Everyone who is going to culinary school for baking and pastry or who has recently graduated, as well as those in apprenticeships and other types of training, should read this book. To me, it is an indispensable vocational guide. Even those who are going into food and not pastry per se should read this, since cooperation between the savory and sweet kitchen is essential these days in restaurants.
This book is written by the executive pastry chef of the Coyote Cafe, and mostly it contains his opinions and viewpoints. It also has quotes from many famous and successful pastry professionals.
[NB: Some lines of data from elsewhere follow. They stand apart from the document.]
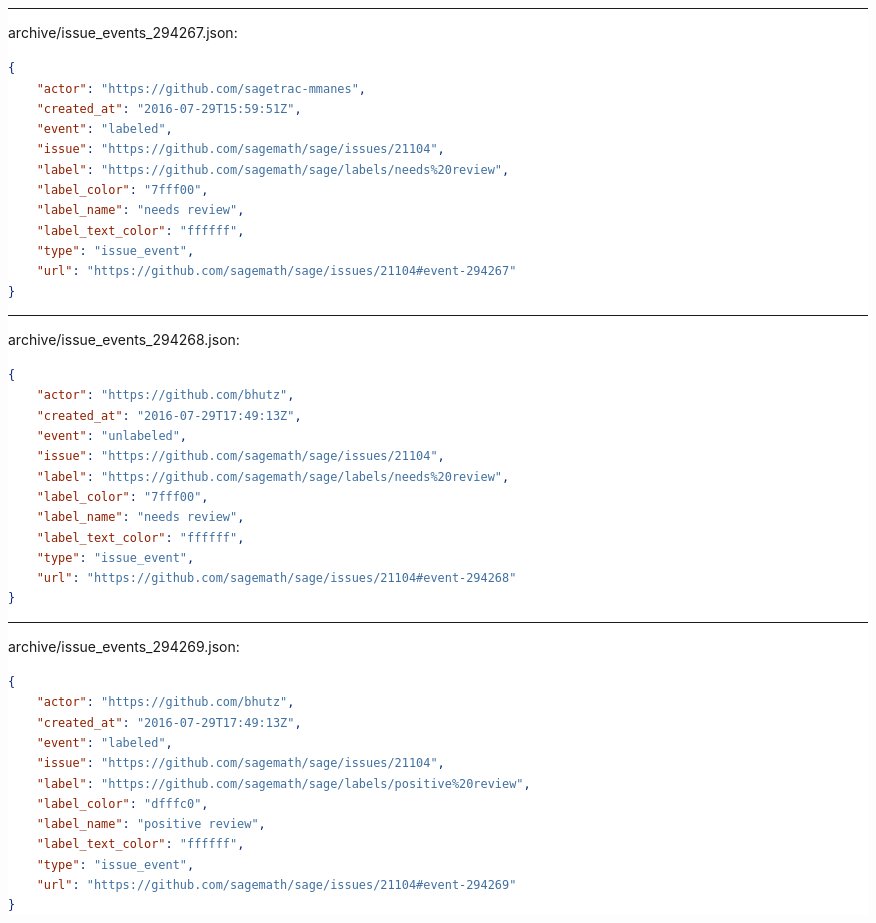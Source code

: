 

---

archive/issue_events_294267.json:
```json
{
    "actor": "https://github.com/sagetrac-mmanes",
    "created_at": "2016-07-29T15:59:51Z",
    "event": "labeled",
    "issue": "https://github.com/sagemath/sage/issues/21104",
    "label": "https://github.com/sagemath/sage/labels/needs%20review",
    "label_color": "7fff00",
    "label_name": "needs review",
    "label_text_color": "ffffff",
    "type": "issue_event",
    "url": "https://github.com/sagemath/sage/issues/21104#event-294267"
}
```



---

archive/issue_events_294268.json:
```json
{
    "actor": "https://github.com/bhutz",
    "created_at": "2016-07-29T17:49:13Z",
    "event": "unlabeled",
    "issue": "https://github.com/sagemath/sage/issues/21104",
    "label": "https://github.com/sagemath/sage/labels/needs%20review",
    "label_color": "7fff00",
    "label_name": "needs review",
    "label_text_color": "ffffff",
    "type": "issue_event",
    "url": "https://github.com/sagemath/sage/issues/21104#event-294268"
}
```



---

archive/issue_events_294269.json:
```json
{
    "actor": "https://github.com/bhutz",
    "created_at": "2016-07-29T17:49:13Z",
    "event": "labeled",
    "issue": "https://github.com/sagemath/sage/issues/21104",
    "label": "https://github.com/sagemath/sage/labels/positive%20review",
    "label_color": "dfffc0",
    "label_name": "positive review",
    "label_text_color": "ffffff",
    "type": "issue_event",
    "url": "https://github.com/sagemath/sage/issues/21104#event-294269"
}
```
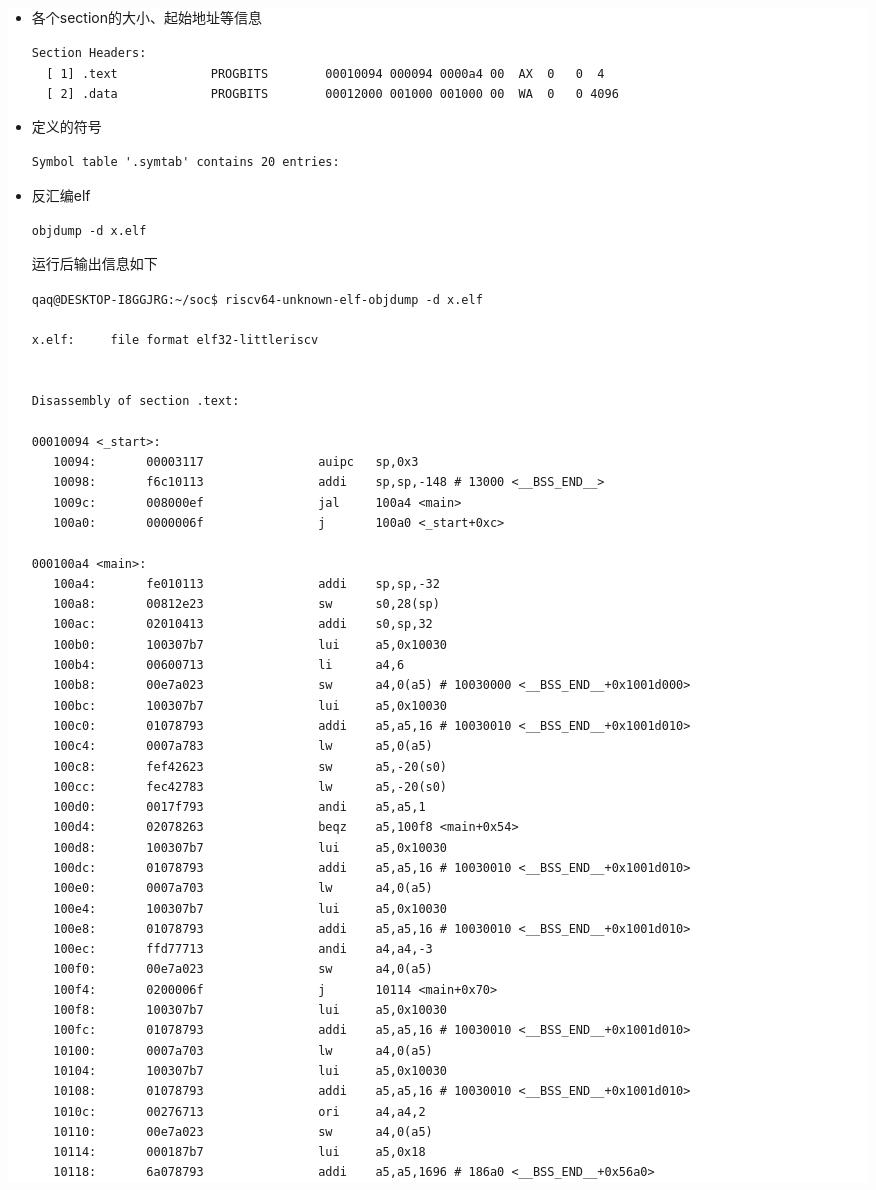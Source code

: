   - 各个section的大小、起始地址等信息

    ```
    Section Headers:
      [ 1] .text             PROGBITS        00010094 000094 0000a4 00  AX  0   0  4
      [ 2] .data             PROGBITS        00012000 001000 001000 00  WA  0   0 4096
    ```

  - 定义的符号

    ```
    Symbol table '.symtab' contains 20 entries:
    ```

- 反汇编elf

  ```
  objdump -d x.elf
  ```

  运行后输出信息如下

  ```
  qaq@DESKTOP-I8GGJRG:~/soc$ riscv64-unknown-elf-objdump -d x.elf
  
  x.elf:     file format elf32-littleriscv
  
  
  Disassembly of section .text:
  
  00010094 <_start>:
     10094:       00003117                auipc   sp,0x3
     10098:       f6c10113                addi    sp,sp,-148 # 13000 <__BSS_END__>
     1009c:       008000ef                jal     100a4 <main>
     100a0:       0000006f                j       100a0 <_start+0xc>
  
  000100a4 <main>:
     100a4:       fe010113                addi    sp,sp,-32
     100a8:       00812e23                sw      s0,28(sp)
     100ac:       02010413                addi    s0,sp,32
     100b0:       100307b7                lui     a5,0x10030
     100b4:       00600713                li      a4,6
     100b8:       00e7a023                sw      a4,0(a5) # 10030000 <__BSS_END__+0x1001d000>
     100bc:       100307b7                lui     a5,0x10030
     100c0:       01078793                addi    a5,a5,16 # 10030010 <__BSS_END__+0x1001d010>
     100c4:       0007a783                lw      a5,0(a5)
     100c8:       fef42623                sw      a5,-20(s0)
     100cc:       fec42783                lw      a5,-20(s0)
     100d0:       0017f793                andi    a5,a5,1
     100d4:       02078263                beqz    a5,100f8 <main+0x54>
     100d8:       100307b7                lui     a5,0x10030
     100dc:       01078793                addi    a5,a5,16 # 10030010 <__BSS_END__+0x1001d010>
     100e0:       0007a703                lw      a4,0(a5)
     100e4:       100307b7                lui     a5,0x10030
     100e8:       01078793                addi    a5,a5,16 # 10030010 <__BSS_END__+0x1001d010>
     100ec:       ffd77713                andi    a4,a4,-3
     100f0:       00e7a023                sw      a4,0(a5)
     100f4:       0200006f                j       10114 <main+0x70>
     100f8:       100307b7                lui     a5,0x10030
     100fc:       01078793                addi    a5,a5,16 # 10030010 <__BSS_END__+0x1001d010>
     10100:       0007a703                lw      a4,0(a5)
     10104:       100307b7                lui     a5,0x10030
     10108:       01078793                addi    a5,a5,16 # 10030010 <__BSS_END__+0x1001d010>
     1010c:       00276713                ori     a4,a4,2
     10110:       00e7a023                sw      a4,0(a5)
     10114:       000187b7                lui     a5,0x18
     10118:       6a078793                addi    a5,a5,1696 # 186a0 <__BSS_END__+0x56a0>
  ```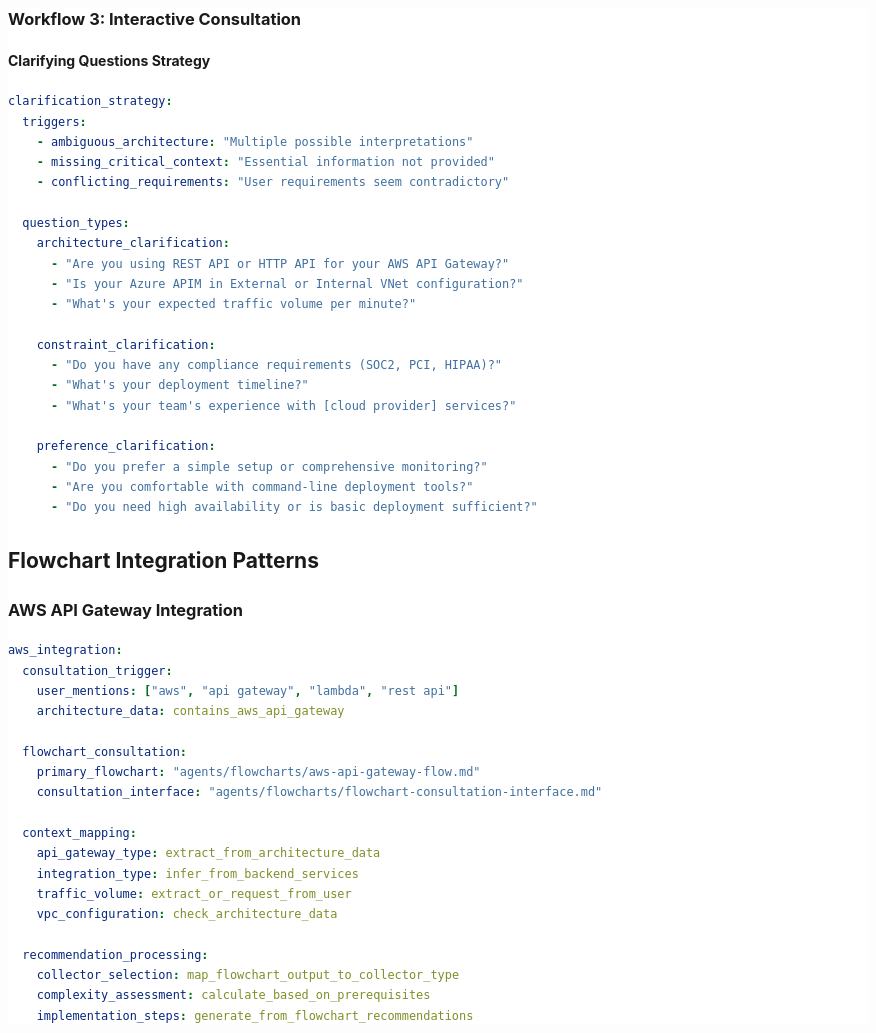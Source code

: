 ### Workflow 3: Interactive Consultation

#### Clarifying Questions Strategy
```yaml
clarification_strategy:
  triggers:
    - ambiguous_architecture: "Multiple possible interpretations"
    - missing_critical_context: "Essential information not provided"
    - conflicting_requirements: "User requirements seem contradictory"

  question_types:
    architecture_clarification:
      - "Are you using REST API or HTTP API for your AWS API Gateway?"
      - "Is your Azure APIM in External or Internal VNet configuration?"
      - "What's your expected traffic volume per minute?"

    constraint_clarification:
      - "Do you have any compliance requirements (SOC2, PCI, HIPAA)?"
      - "What's your deployment timeline?"
      - "What's your team's experience with [cloud provider] services?"

    preference_clarification:
      - "Do you prefer a simple setup or comprehensive monitoring?"
      - "Are you comfortable with command-line deployment tools?"
      - "Do you need high availability or is basic deployment sufficient?"
```

## Flowchart Integration Patterns

### AWS API Gateway Integration
```yaml
aws_integration:
  consultation_trigger:
    user_mentions: ["aws", "api gateway", "lambda", "rest api"]
    architecture_data: contains_aws_api_gateway

  flowchart_consultation:
    primary_flowchart: "agents/flowcharts/aws-api-gateway-flow.md"
    consultation_interface: "agents/flowcharts/flowchart-consultation-interface.md"

  context_mapping:
    api_gateway_type: extract_from_architecture_data
    integration_type: infer_from_backend_services
    traffic_volume: extract_or_request_from_user
    vpc_configuration: check_architecture_data

  recommendation_processing:
    collector_selection: map_flowchart_output_to_collector_type
    complexity_assessment: calculate_based_on_prerequisites
    implementation_steps: generate_from_flowchart_recommendations
```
Just so you can keep track, the book has brief biographies of the 30 or so professionals who are quoted throughout the text, many of whom you will recognize.
It contains the following chapters: History of Sweets (a mostly worthless re-hash of familiar material); Origins of Inspiration (childhood memories and early career experiences); Foundations of Learning (culinary schools, apprenticeships, and training); Inside the World of the Pastry Chef (what it is like under various conditions); Ingredients of Success (ingredients and menus); Traditions, Trends, Future (thumb-sucking chapter containing thoughts about the future of the pastry chef).
It also contains 4 dozen or so dessert recipes. Sadly, these are modern, new-fangled variations and recipes. They are more interesting for their creativity than as good recipes that you will want as part of your repertoire.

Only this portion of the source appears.